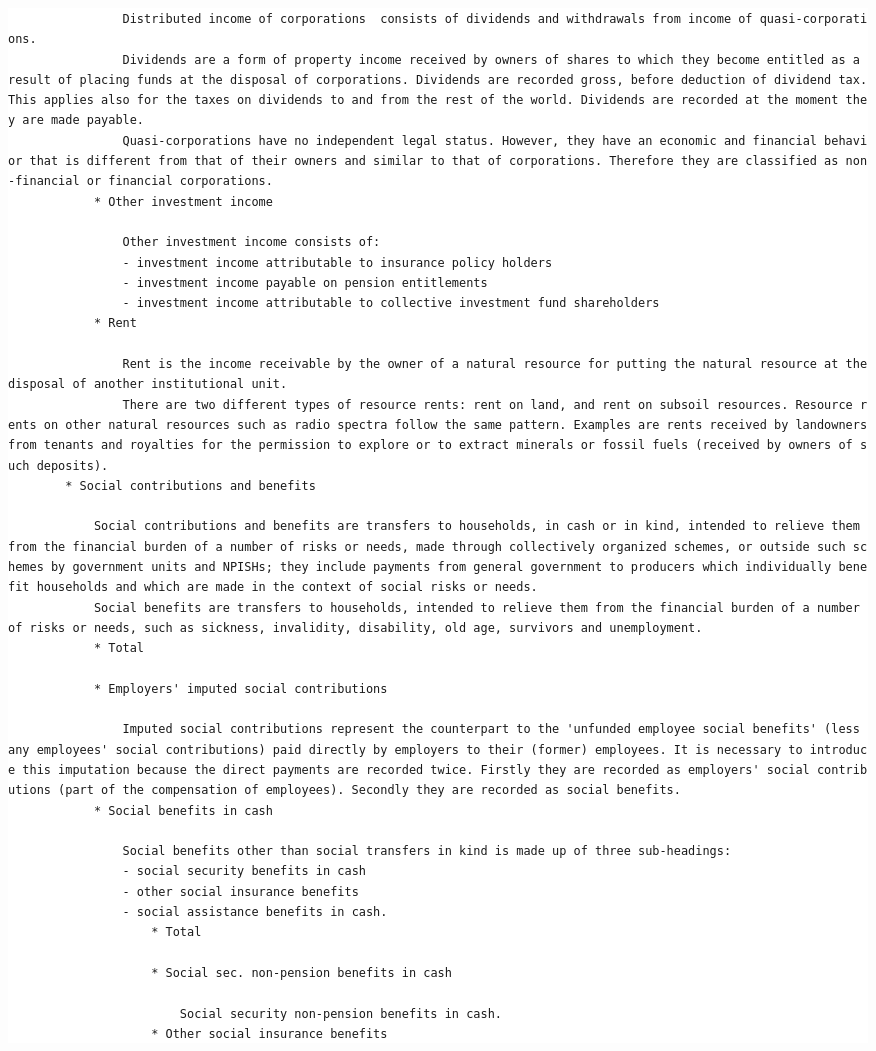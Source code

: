                     Distributed income of corporations  consists of dividends and withdrawals from income of quasi-corporations.
                    Dividends are a form of property income received by owners of shares to which they become entitled as a result of placing funds at the disposal of corporations. Dividends are recorded gross, before deduction of dividend tax. This applies also for the taxes on dividends to and from the rest of the world. Dividends are recorded at the moment they are made payable.
                    Quasi-corporations have no independent legal status. However, they have an economic and financial behavior that is different from that of their owners and similar to that of corporations. Therefore they are classified as non-financial or financial corporations. 
                * Other investment income
                
                    Other investment income consists of:
                    - investment income attributable to insurance policy holders
                    - investment income payable on pension entitlements
                    - investment income attributable to collective investment fund shareholders
                * Rent
                
                    Rent is the income receivable by the owner of a natural resource for putting the natural resource at the disposal of another institutional unit.
                    There are two different types of resource rents: rent on land, and rent on subsoil resources. Resource rents on other natural resources such as radio spectra follow the same pattern. Examples are rents received by landowners from tenants and royalties for the permission to explore or to extract minerals or fossil fuels (received by owners of such deposits).
            * Social contributions and benefits
            
                Social contributions and benefits are transfers to households, in cash or in kind, intended to relieve them from the financial burden of a number of risks or needs, made through collectively organized schemes, or outside such schemes by government units and NPISHs; they include payments from general government to producers which individually benefit households and which are made in the context of social risks or needs.
                Social benefits are transfers to households, intended to relieve them from the financial burden of a number of risks or needs, such as sickness, invalidity, disability, old age, survivors and unemployment.
                * Total
                
                * Employers' imputed social contributions
                
                    Imputed social contributions represent the counterpart to the 'unfunded employee social benefits' (less any employees' social contributions) paid directly by employers to their (former) employees. It is necessary to introduce this imputation because the direct payments are recorded twice. Firstly they are recorded as employers' social contributions (part of the compensation of employees). Secondly they are recorded as social benefits.
                * Social benefits in cash
                
                    Social benefits other than social transfers in kind is made up of three sub-headings:
                    - social security benefits in cash
                    - other social insurance benefits
                    - social assistance benefits in cash.
                        * Total
                        
                        * Social sec. non-pension benefits in cash
                        
                            Social security non-pension benefits in cash.
                        * Other social insurance benefits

########

Your answer should consist only of the lines from the one with "Social benefits other" through the end of the data above, reproduced exactly.

**RESULT OF THIS TASK**
                    Social benefits other than social transfers in kind is made up of three sub-headings:
                    - social security benefits in cash
                    - other social insurance benefits
                    - social assistance benefits in cash.
                        * Total
                        
                        * Social sec. non-pension benefits in cash
                        
                            Social security non-pension benefits in cash.
                        * Other social insurance benefits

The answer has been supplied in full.